### EXERCISE BRIEF
The span to be transcribed begins with the line that contains "- **RPA 系统全年无休、每天 24 小时运行，不会中断。**" and ends with the last line of the listing; copy it exactly and include nothing else.

━━━━━━━━━━━━━━━━━━━━━━━━━━━━━━

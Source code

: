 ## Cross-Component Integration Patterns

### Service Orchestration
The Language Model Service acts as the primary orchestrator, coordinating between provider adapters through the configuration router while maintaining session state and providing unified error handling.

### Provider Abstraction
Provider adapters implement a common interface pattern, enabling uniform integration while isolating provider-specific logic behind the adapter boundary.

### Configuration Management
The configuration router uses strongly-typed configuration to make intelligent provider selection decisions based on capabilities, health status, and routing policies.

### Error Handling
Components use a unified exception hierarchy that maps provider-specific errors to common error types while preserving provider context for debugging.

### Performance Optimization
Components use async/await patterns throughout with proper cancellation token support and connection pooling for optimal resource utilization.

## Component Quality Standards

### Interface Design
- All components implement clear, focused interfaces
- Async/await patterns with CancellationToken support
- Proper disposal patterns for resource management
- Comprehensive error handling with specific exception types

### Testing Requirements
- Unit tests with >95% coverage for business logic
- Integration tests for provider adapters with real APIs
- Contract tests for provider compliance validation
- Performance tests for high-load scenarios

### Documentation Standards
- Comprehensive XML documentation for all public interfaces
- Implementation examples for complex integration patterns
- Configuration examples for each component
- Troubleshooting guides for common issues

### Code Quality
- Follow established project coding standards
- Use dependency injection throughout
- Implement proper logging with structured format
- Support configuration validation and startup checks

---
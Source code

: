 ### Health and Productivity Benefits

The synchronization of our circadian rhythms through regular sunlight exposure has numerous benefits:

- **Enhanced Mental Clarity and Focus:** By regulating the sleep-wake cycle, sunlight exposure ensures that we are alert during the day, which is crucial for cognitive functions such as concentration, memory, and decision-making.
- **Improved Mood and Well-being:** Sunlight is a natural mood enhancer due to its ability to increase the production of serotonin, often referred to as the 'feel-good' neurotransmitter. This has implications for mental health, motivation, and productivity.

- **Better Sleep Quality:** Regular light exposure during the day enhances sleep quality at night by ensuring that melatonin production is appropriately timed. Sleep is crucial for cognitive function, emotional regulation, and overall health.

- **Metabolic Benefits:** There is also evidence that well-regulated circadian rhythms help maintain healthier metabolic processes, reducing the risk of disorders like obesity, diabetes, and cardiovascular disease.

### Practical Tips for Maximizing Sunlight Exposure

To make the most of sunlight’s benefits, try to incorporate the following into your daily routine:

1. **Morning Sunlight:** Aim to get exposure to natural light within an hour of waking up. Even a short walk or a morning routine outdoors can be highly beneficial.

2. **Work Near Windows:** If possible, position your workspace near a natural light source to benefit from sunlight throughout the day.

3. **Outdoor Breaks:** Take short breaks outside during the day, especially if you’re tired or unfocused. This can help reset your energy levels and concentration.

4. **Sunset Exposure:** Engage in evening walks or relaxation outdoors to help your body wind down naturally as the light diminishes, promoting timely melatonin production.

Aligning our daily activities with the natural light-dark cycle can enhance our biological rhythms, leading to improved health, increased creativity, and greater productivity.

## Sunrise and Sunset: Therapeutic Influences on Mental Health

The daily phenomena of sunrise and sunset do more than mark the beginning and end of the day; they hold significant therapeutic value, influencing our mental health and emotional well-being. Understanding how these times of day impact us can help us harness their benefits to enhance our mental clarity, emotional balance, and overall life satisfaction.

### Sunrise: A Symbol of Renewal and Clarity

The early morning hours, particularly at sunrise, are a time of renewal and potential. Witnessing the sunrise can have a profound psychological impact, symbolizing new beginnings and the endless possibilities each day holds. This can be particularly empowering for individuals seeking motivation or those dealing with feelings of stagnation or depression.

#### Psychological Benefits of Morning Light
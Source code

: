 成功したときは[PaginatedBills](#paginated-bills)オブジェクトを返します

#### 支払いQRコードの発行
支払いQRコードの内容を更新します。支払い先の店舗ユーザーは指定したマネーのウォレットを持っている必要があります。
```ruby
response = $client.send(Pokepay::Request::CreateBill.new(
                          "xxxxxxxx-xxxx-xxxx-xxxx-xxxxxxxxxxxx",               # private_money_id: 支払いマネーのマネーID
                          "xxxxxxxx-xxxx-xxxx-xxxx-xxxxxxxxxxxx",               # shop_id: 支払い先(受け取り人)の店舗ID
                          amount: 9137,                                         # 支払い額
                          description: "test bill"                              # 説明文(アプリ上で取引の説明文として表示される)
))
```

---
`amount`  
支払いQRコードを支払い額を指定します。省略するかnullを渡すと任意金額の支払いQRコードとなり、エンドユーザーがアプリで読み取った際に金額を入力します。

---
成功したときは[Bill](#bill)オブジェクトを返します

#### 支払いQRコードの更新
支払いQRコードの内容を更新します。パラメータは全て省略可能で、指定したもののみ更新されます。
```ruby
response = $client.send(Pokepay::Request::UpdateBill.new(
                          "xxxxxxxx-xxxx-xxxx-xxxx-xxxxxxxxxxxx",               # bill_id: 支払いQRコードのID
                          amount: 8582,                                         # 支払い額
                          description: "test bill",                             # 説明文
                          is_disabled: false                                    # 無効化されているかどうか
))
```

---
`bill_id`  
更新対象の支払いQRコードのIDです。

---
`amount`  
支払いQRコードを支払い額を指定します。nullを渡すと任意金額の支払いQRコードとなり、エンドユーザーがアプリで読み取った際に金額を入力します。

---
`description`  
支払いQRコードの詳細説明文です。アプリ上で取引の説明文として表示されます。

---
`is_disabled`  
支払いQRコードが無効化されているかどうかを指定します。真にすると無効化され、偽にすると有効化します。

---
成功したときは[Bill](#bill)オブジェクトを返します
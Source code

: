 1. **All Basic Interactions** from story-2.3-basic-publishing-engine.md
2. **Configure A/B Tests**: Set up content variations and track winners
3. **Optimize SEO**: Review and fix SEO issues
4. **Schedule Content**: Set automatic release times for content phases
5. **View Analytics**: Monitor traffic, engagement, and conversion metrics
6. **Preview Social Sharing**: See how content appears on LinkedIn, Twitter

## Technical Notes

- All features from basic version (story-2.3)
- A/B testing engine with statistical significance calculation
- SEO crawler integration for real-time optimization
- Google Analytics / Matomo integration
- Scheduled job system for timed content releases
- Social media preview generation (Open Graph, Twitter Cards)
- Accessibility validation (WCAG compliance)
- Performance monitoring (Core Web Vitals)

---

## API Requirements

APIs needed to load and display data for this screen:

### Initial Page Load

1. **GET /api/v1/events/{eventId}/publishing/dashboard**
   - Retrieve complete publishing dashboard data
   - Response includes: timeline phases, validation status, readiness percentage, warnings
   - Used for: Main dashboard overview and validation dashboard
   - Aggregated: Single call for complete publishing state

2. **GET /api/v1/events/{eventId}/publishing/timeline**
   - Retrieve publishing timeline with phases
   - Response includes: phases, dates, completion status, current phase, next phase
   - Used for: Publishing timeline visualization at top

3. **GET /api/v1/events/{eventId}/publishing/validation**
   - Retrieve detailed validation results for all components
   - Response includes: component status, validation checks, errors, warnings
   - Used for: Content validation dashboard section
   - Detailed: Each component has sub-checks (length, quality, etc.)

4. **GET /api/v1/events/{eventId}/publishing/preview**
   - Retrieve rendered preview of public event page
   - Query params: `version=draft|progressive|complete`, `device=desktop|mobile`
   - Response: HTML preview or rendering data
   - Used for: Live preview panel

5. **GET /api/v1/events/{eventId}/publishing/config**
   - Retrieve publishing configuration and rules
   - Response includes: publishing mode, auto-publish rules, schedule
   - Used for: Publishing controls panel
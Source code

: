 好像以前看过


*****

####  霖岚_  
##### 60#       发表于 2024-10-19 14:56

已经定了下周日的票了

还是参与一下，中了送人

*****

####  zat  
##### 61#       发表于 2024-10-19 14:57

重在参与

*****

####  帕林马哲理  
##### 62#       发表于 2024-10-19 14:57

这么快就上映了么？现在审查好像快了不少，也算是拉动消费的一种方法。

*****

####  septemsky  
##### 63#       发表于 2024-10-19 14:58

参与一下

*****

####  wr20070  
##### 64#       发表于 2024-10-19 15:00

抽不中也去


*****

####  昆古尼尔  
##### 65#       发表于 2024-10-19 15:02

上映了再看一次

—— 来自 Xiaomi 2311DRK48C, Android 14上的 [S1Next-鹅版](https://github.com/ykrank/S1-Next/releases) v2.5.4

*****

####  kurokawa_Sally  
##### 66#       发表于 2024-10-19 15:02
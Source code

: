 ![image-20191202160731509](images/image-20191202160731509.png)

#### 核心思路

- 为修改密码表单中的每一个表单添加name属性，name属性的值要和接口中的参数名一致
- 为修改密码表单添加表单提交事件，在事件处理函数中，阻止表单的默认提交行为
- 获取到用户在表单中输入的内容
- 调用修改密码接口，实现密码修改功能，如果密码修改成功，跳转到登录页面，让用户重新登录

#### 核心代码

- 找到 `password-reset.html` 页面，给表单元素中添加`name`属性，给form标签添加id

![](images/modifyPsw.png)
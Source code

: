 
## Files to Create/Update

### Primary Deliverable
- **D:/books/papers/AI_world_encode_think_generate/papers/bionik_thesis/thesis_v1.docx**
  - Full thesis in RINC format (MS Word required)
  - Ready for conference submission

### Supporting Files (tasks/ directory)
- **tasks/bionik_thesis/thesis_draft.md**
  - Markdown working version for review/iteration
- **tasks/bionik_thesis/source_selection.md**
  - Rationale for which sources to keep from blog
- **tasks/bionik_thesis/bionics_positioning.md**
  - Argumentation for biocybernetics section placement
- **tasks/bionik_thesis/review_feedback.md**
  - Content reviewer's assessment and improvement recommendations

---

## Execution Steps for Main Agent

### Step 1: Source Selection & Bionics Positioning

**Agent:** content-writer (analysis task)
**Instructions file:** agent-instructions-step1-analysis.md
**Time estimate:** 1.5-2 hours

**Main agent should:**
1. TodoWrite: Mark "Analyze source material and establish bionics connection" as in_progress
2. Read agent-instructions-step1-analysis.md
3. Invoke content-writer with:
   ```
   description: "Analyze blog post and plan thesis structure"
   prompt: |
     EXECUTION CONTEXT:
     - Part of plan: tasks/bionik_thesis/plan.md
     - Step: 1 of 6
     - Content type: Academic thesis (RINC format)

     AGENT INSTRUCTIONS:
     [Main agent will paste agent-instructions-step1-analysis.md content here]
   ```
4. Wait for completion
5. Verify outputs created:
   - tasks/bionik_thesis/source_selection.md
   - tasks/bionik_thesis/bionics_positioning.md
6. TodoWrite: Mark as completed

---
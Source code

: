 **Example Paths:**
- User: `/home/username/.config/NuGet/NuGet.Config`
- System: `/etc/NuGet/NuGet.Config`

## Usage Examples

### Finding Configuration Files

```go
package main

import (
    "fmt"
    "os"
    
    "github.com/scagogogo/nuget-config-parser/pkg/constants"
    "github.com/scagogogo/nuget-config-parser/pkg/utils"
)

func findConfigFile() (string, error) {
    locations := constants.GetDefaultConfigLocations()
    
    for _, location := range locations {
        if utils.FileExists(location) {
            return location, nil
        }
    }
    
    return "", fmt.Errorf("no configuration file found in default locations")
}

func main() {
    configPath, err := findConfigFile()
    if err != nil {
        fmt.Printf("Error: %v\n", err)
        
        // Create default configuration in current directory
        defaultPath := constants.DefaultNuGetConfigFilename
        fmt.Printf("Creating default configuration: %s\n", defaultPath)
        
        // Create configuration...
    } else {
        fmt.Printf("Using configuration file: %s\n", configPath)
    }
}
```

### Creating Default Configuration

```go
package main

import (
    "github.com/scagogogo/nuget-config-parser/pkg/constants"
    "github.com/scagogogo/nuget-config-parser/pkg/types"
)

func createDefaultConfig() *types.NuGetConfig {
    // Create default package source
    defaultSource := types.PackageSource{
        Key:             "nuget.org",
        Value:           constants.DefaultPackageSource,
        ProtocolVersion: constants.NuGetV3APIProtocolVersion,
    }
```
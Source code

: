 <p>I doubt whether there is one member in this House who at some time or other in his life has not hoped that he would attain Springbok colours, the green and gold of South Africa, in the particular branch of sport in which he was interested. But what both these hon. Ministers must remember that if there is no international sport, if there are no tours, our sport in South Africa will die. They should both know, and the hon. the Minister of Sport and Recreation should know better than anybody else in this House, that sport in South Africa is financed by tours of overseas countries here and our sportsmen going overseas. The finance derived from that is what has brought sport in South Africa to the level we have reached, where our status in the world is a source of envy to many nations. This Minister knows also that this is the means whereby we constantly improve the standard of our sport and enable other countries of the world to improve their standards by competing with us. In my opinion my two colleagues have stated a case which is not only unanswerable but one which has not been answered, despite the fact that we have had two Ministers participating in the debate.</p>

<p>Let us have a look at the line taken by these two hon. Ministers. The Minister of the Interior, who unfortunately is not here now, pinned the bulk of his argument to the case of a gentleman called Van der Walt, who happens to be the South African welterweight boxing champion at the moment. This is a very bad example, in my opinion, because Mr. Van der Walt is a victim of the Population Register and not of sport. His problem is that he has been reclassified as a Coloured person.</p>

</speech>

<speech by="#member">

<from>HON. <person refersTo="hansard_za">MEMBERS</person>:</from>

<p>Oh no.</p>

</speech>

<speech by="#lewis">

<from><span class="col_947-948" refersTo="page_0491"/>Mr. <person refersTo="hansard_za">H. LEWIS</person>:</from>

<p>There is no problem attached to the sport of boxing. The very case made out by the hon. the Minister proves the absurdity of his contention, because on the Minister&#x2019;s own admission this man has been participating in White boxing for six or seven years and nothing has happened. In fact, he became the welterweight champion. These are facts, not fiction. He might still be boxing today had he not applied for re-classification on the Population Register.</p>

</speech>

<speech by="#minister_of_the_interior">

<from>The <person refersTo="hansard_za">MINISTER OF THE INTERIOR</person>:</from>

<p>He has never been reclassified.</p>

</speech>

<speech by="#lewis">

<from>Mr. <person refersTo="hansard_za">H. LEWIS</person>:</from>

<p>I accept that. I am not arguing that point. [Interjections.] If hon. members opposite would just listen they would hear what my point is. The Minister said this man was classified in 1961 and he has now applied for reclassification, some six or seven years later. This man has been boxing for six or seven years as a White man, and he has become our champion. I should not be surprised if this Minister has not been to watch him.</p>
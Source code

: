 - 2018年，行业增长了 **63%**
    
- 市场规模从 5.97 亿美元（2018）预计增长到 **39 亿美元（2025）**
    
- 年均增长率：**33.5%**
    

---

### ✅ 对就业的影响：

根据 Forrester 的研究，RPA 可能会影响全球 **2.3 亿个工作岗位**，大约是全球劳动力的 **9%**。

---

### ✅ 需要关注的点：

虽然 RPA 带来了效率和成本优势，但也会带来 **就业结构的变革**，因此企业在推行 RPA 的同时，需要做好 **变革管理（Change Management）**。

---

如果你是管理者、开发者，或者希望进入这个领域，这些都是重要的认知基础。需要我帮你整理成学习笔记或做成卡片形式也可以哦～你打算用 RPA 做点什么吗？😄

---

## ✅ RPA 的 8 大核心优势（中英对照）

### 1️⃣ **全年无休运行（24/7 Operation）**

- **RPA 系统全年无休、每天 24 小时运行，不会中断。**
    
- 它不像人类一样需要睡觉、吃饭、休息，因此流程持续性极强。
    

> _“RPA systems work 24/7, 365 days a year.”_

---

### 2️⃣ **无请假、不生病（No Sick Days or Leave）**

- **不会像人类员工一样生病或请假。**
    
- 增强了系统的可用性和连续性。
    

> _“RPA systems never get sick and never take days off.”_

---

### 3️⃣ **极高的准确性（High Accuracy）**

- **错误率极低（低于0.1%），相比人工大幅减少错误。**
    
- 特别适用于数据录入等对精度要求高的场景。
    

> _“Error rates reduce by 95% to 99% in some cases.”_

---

━━━━━━━━━━━━━━━━━━━━━━━━━━━━━━

### ANSWER AREA
- **RPA 系统全年无休、每天 24 小时运行，不会中断。**
    
- 它不像人类一样需要睡觉、吃饭、休息，因此流程持续性极强。
    

> _“RPA systems work 24/7, 365 days a year.”_

---

### 2️⃣ **无请假、不生病（No Sick Days or Leave）**

- **不会像人类员工一样生病或请假。**
    
- 增强了系统的可用性和连续性。
    

> _“RPA systems never get sick and never take days off.”_

---

### 3️⃣ **极高的准确性（High Accuracy）**

- **错误率极低（低于0.1%），相比人工大幅减少错误。**
    
- 特别适用于数据录入等对精度要求高的场景。
    

> _“Error rates reduce by 95% to 99% in some cases.”_

---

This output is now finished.